Introduction to Reclaimed Lumber

Description, Benefits, and Sources

A man measuring and checking planks of wood for re-use and recycling in a reclaimed lumber workshop
•••

Tim Pannell / Mint Images RF / Getty Images

Reclaimed lumber is milled wood that has been recovered from its initial installation for reuse in a new application. To date, reclaimed lumber has been recovered most frequently from buildings such as old barns, factories, and warehouses. Increasingly, old wood is also being recovered from smaller structures such as old houses, boxcars, wood packaging, and ​pallets.

Existing lumber constitutes a vast potential reserve for reclaimed wood enthusiasts and entrepreneurs to tap. Greater than 3 trillion board feet of lumber has been milled in the U.S. since 1900. A significant amount of that material is still found in structures. While demolition and landfilling have long been believed to be the cheapest approach to eliminating old buildings, the deconstruction of old buildings is becoming more prevalent. Given the interest of consumers in reclaimed lumber and other salvaged materials, the economic case for deconstruction continues to grow.
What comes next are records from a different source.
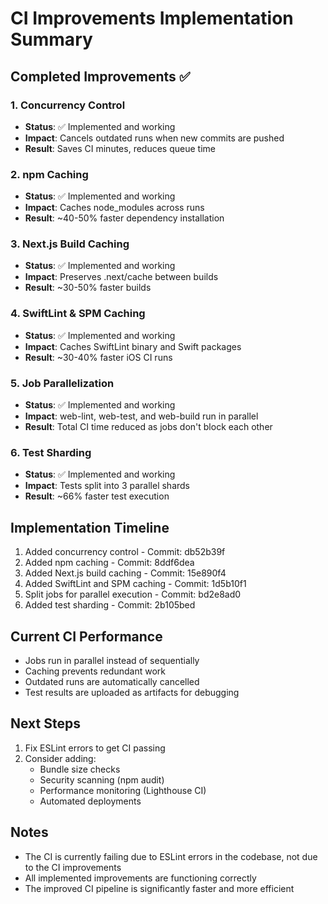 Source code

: # CI Improvements Implementation Summary

## Completed Improvements ✅

### 1. Concurrency Control
- **Status**: ✅ Implemented and working
- **Impact**: Cancels outdated runs when new commits are pushed
- **Result**: Saves CI minutes, reduces queue time

### 2. npm Caching
- **Status**: ✅ Implemented and working
- **Impact**: Caches node_modules across runs
- **Result**: ~40-50% faster dependency installation

### 3. Next.js Build Caching
- **Status**: ✅ Implemented and working
- **Impact**: Preserves .next/cache between builds
- **Result**: ~30-50% faster builds

### 4. SwiftLint & SPM Caching
- **Status**: ✅ Implemented and working
- **Impact**: Caches SwiftLint binary and Swift packages
- **Result**: ~30-40% faster iOS CI runs

### 5. Job Parallelization
- **Status**: ✅ Implemented and working
- **Impact**: web-lint, web-test, and web-build run in parallel
- **Result**: Total CI time reduced as jobs don't block each other

### 6. Test Sharding
- **Status**: ✅ Implemented and working
- **Impact**: Tests split into 3 parallel shards
- **Result**: ~66% faster test execution

## Implementation Timeline
1. Added concurrency control - Commit: db52b39f
2. Added npm caching - Commit: 8ddf6dea
3. Added Next.js build caching - Commit: 15e890f4
4. Added SwiftLint and SPM caching - Commit: 1d5b10f1
5. Split jobs for parallel execution - Commit: bd2e8ad0
6. Added test sharding - Commit: 2b105bed

## Current CI Performance
- Jobs run in parallel instead of sequentially
- Caching prevents redundant work
- Outdated runs are automatically cancelled
- Test results are uploaded as artifacts for debugging

## Next Steps
1. Fix ESLint errors to get CI passing
2. Consider adding:
   - Bundle size checks
   - Security scanning (npm audit)
   - Performance monitoring (Lighthouse CI)
   - Automated deployments

## Notes
- The CI is currently failing due to ESLint errors in the codebase, not due to the CI improvements
- All implemented improvements are functioning correctly
- The improved CI pipeline is significantly faster and more efficient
Benefits of Reclaimed Lumber

  • Reclaimed lumber can be free if you are successful in securing your own source. It will likely involve considerable investment in time and effort, however, along with other cost considerations related to transportation, dry storage, and preparation. Typical preparation includes the removal of old fasteners or other steel, cleaning, etc.
  • Reduces consumption of new timber, and as such results in less disturbance to forest ecosystems.
  • It helps to reduce landfill waste.
  • Reclaimed lumber has a lower carbon footprint than new lumber production. 
  • Commercial reclaimed lumber recovery generates more jobs than grinding or landfilling old wood.
  • Reclaimed lumber gains points toward LEED certification in construction projects.
  • Reclaimed wood has an element of romance and nostalgia associated with incorporating “wood with a story."
  • It can often be of better quality than new material.
  • It can fetch higher prices than new material, which can offset the extra costs of reclaimed lumber recovery.

Sources and Preparation

Reclaimed wood is typically recovered from building deconstruction projects. Since its development in the 1980s, the reclaimed wood industry typically focused on old barns as a source of the material. The quest for old wood subsequently led to an interest in a variety of old commercial and residential structures.
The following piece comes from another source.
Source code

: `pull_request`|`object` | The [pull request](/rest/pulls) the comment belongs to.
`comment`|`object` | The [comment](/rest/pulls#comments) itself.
One unique approach to salvaging old timber is undertaken by Timeless Timber, Fountain City, Wisconsin. It recovers logs from the depths of the Great Lakes. Throughout the 1800s, the company notes, logging companies transported logs to mills on water. Many of the old-growth logs sank, but have been preserved in the low oxygen conditions of icy waters for over a century.

In order to secure sources of reclaimed lumber, it will be useful to establish relationships with deconstruction operators, renovators, and others. Processing of reclaimed wood can be costly as typically any fasteners or other metal must be removed by hand. If further milling of reclaimed wood is required, additional metal detection must be undertaken of each piece prior to processing to avoid damage to milling tools. Milling is often required, as reclaimed lumber may be upcycled into a range of products, including flooring, cabinets, furniture, mantels, or beams. Wood pallets are an important source of shorter lengths of reclaimed lumber.
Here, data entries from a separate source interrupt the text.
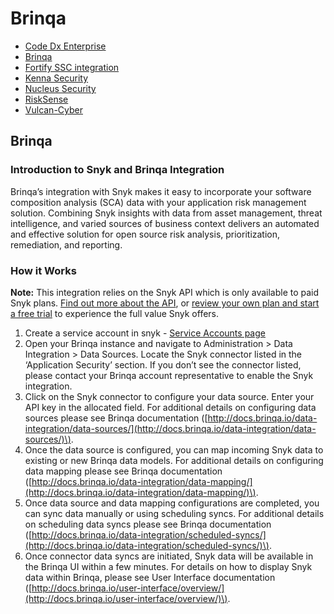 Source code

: # Brinqa

* [ Code Dx Enterprise](https://github.com/snyk/user-docs/tree/53fce7f51125484bfae446936b09a98076f1d418/hc/en-us/articles/360018848798--Code-Dx-Enterprise/README.md)
* [ Brinqa](https://github.com/snyk/user-docs/tree/53fce7f51125484bfae446936b09a98076f1d418/hc/en-us/articles/360012728717-Brinqa/README.md)
* [ Fortify SSC integration](https://github.com/snyk/user-docs/tree/53fce7f51125484bfae446936b09a98076f1d418/hc/en-us/articles/360005507838-Fortify-SSC-integration/README.md)
* [ Kenna Security](https://github.com/snyk/user-docs/tree/53fce7f51125484bfae446936b09a98076f1d418/hc/en-us/articles/360013620217-Kenna-Security/README.md)
* [ Nucleus Security](https://github.com/snyk/user-docs/tree/53fce7f51125484bfae446936b09a98076f1d418/hc/en-us/articles/360012502818-Nucleus-Security/README.md)
* [ RiskSense](https://github.com/snyk/user-docs/tree/53fce7f51125484bfae446936b09a98076f1d418/hc/en-us/articles/360015069418-RiskSense/README.md)
* [ Vulcan-Cyber](https://github.com/snyk/user-docs/tree/53fce7f51125484bfae446936b09a98076f1d418/hc/en-us/articles/360012981478-Vulcan-Cyber/README.md)

## Brinqa

### Introduction to Snyk and Brinqa Integration

Brinqa’s integration with Snyk makes it easy to incorporate your software composition analysis \(SCA\) data with your application risk management solution. Combining Snyk insights with data from asset management, threat intelligence, and varied sources of business context delivers an automated and effective solution for open source risk analysis, prioritization, remediation, and reporting.

### How it Works

**Note:** This integration relies on the Snyk API which is only available to paid Snyk plans. [Find out more about the API](https://snyk.docs.apiary.io/#), or [review your own plan and start a free trial](https://app.snyk.io/manage/billing) to experience the full value Snyk offers.

1. Create a service account in snyk - [Service Accounts page](https://support.snyk.io/hc/en-us/articles/360004037597)
2. Open your Brinqa instance and navigate to Administration &gt; Data Integration &gt; Data Sources. Locate the Snyk connector listed in the ‘Application Security’ section. If you don’t see the connector listed, please contact your Brinqa account representative to enable the Snyk integration.
3. Click on the Snyk connector to configure your data source. Enter your API key in the allocated field. For additional details on configuring data sources please see Brinqa documentation \([http://docs.brinqa.io/data-integration/data-sources/](http://docs.brinqa.io/data-integration/data-sources/)\).
4. Once the data source is configured, you can map incoming Snyk data to existing or new Brinqa data models. For additional details on configuring data mapping please see Brinqa documentation \([http://docs.brinqa.io/data-integration/data-mapping/](http://docs.brinqa.io/data-integration/data-mapping/)\).
5. Once data source and data mapping configurations are completed, you can sync data manually or using scheduling syncs. For additional details on scheduling data syncs please see Brinqa documentation \([http://docs.brinqa.io/data-integration/scheduled-syncs/](http://docs.brinqa.io/data-integration/scheduled-syncs/)\).
6. Once connector data syncs are initiated, Snyk data will be available in the Brinqa UI within a few minutes. For details on how to display Snyk data within Brinqa, please see User Interface documentation \([http://docs.brinqa.io/user-interface/overview/](http://docs.brinqa.io/user-interface/overview/)\).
One cautionary note is that reclaimed wood must pass an engineering inspection before being reused for structural purposes in construction - a step not necessary when the wood is used strictly for non-structural applications such as furniture or decorative purposes. One benefit of high-quality old-growth timber is that it is seasoned and stable, and so is not subject to twisting or shrinking when reused in a building.